BACKGROUND OF THE INVENTION

1. Field of the Invention

The present invention relates to a swimming goggle structure, and more particularly, to a swimming goggle structure having a stereoscopic functional lens.

2. Descriptions of the Related Art Swimming goggles are often used in various snorkeling sports to prevent the surrounding water from seeping into and irritating the user's eyes. Thereby, a comfortable environment can be maintained for the user to participate in a snorkeling sport successfully.

In reference to both FIGS. 1 and 2, a conventional swimming goggle structure 1 is shown therein. The conventional swimming goggle structure 1 comprises a frame assembly 11, a mask 13 and at least one lens 122. The lens 122 is received in a receiving space formed by the frame assembly 11 and connects with the frame assembly 11 directly. The mask 13, which covers the frame assembly 11 and the lens 122, is provided for the user to wear around the face.

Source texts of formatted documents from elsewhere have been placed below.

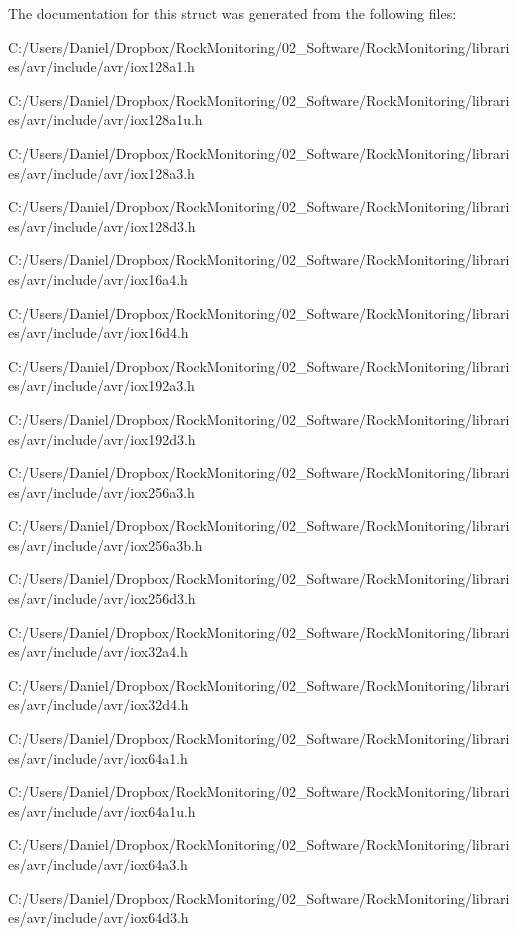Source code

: The documentation for this struct was generated from the following files\+:\begin{DoxyCompactItemize}
\item 
C\+:/\+Users/\+Daniel/\+Dropbox/\+Rock\+Monitoring/02\+\_\+\+Software/\+Rock\+Monitoring/libraries/avr/include/avr/iox128a1.\+h\item 
C\+:/\+Users/\+Daniel/\+Dropbox/\+Rock\+Monitoring/02\+\_\+\+Software/\+Rock\+Monitoring/libraries/avr/include/avr/iox128a1u.\+h\item 
C\+:/\+Users/\+Daniel/\+Dropbox/\+Rock\+Monitoring/02\+\_\+\+Software/\+Rock\+Monitoring/libraries/avr/include/avr/iox128a3.\+h\item 
C\+:/\+Users/\+Daniel/\+Dropbox/\+Rock\+Monitoring/02\+\_\+\+Software/\+Rock\+Monitoring/libraries/avr/include/avr/iox128d3.\+h\item 
C\+:/\+Users/\+Daniel/\+Dropbox/\+Rock\+Monitoring/02\+\_\+\+Software/\+Rock\+Monitoring/libraries/avr/include/avr/iox16a4.\+h\item 
C\+:/\+Users/\+Daniel/\+Dropbox/\+Rock\+Monitoring/02\+\_\+\+Software/\+Rock\+Monitoring/libraries/avr/include/avr/iox16d4.\+h\item 
C\+:/\+Users/\+Daniel/\+Dropbox/\+Rock\+Monitoring/02\+\_\+\+Software/\+Rock\+Monitoring/libraries/avr/include/avr/iox192a3.\+h\item 
C\+:/\+Users/\+Daniel/\+Dropbox/\+Rock\+Monitoring/02\+\_\+\+Software/\+Rock\+Monitoring/libraries/avr/include/avr/iox192d3.\+h\item 
C\+:/\+Users/\+Daniel/\+Dropbox/\+Rock\+Monitoring/02\+\_\+\+Software/\+Rock\+Monitoring/libraries/avr/include/avr/iox256a3.\+h\item 
C\+:/\+Users/\+Daniel/\+Dropbox/\+Rock\+Monitoring/02\+\_\+\+Software/\+Rock\+Monitoring/libraries/avr/include/avr/iox256a3b.\+h\item 
C\+:/\+Users/\+Daniel/\+Dropbox/\+Rock\+Monitoring/02\+\_\+\+Software/\+Rock\+Monitoring/libraries/avr/include/avr/iox256d3.\+h\item 
C\+:/\+Users/\+Daniel/\+Dropbox/\+Rock\+Monitoring/02\+\_\+\+Software/\+Rock\+Monitoring/libraries/avr/include/avr/iox32a4.\+h\item 
C\+:/\+Users/\+Daniel/\+Dropbox/\+Rock\+Monitoring/02\+\_\+\+Software/\+Rock\+Monitoring/libraries/avr/include/avr/iox32d4.\+h\item 
C\+:/\+Users/\+Daniel/\+Dropbox/\+Rock\+Monitoring/02\+\_\+\+Software/\+Rock\+Monitoring/libraries/avr/include/avr/iox64a1.\+h\item 
C\+:/\+Users/\+Daniel/\+Dropbox/\+Rock\+Monitoring/02\+\_\+\+Software/\+Rock\+Monitoring/libraries/avr/include/avr/iox64a1u.\+h\item 
C\+:/\+Users/\+Daniel/\+Dropbox/\+Rock\+Monitoring/02\+\_\+\+Software/\+Rock\+Monitoring/libraries/avr/include/avr/iox64a3.\+h\item 
C\+:/\+Users/\+Daniel/\+Dropbox/\+Rock\+Monitoring/02\+\_\+\+Software/\+Rock\+Monitoring/libraries/avr/include/avr/iox64d3.\+h\end{DoxyCompactItemize}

When the swimming goggle structure 1 is used by the user, the mask 13 is restrained in outline by the profile of the user's face and, especially, the mask 13 must be sealed against the user's nose completely to ensure safety in underwater sports. Because the mask 13 is restrained in outline, there is a significant distance between the user's face and the frame assembly 11 and the lens 122 joined with the mask 13. As shown in FIG. 2, a distance of more than 16 cm is usually kept between the lens 122 of the swimming goggle structure 1 and the user's eyes to provide enough space for the mask 13 to fit entirely against critical sites on the face such as the eyes and the nose.

As described above, a distance of more than 16 cm is often needed between the lens 122 and the user's eyes. As a result, the lens 122 of the conventional swimming goggle structure 1 must be correspondingly made to have a certain area to provide the user with an optimum field of vision. For example, lenses of typical conventional swimming goggles are mostly much larger than myopic lenses or hyperopic lenses for use on land. Otherwise, if the lens 122 of the swimming goggle has too small of an area, the user would have a narrow field of vision or even tunnel vision, which is unfavorable for safety in underwater sports.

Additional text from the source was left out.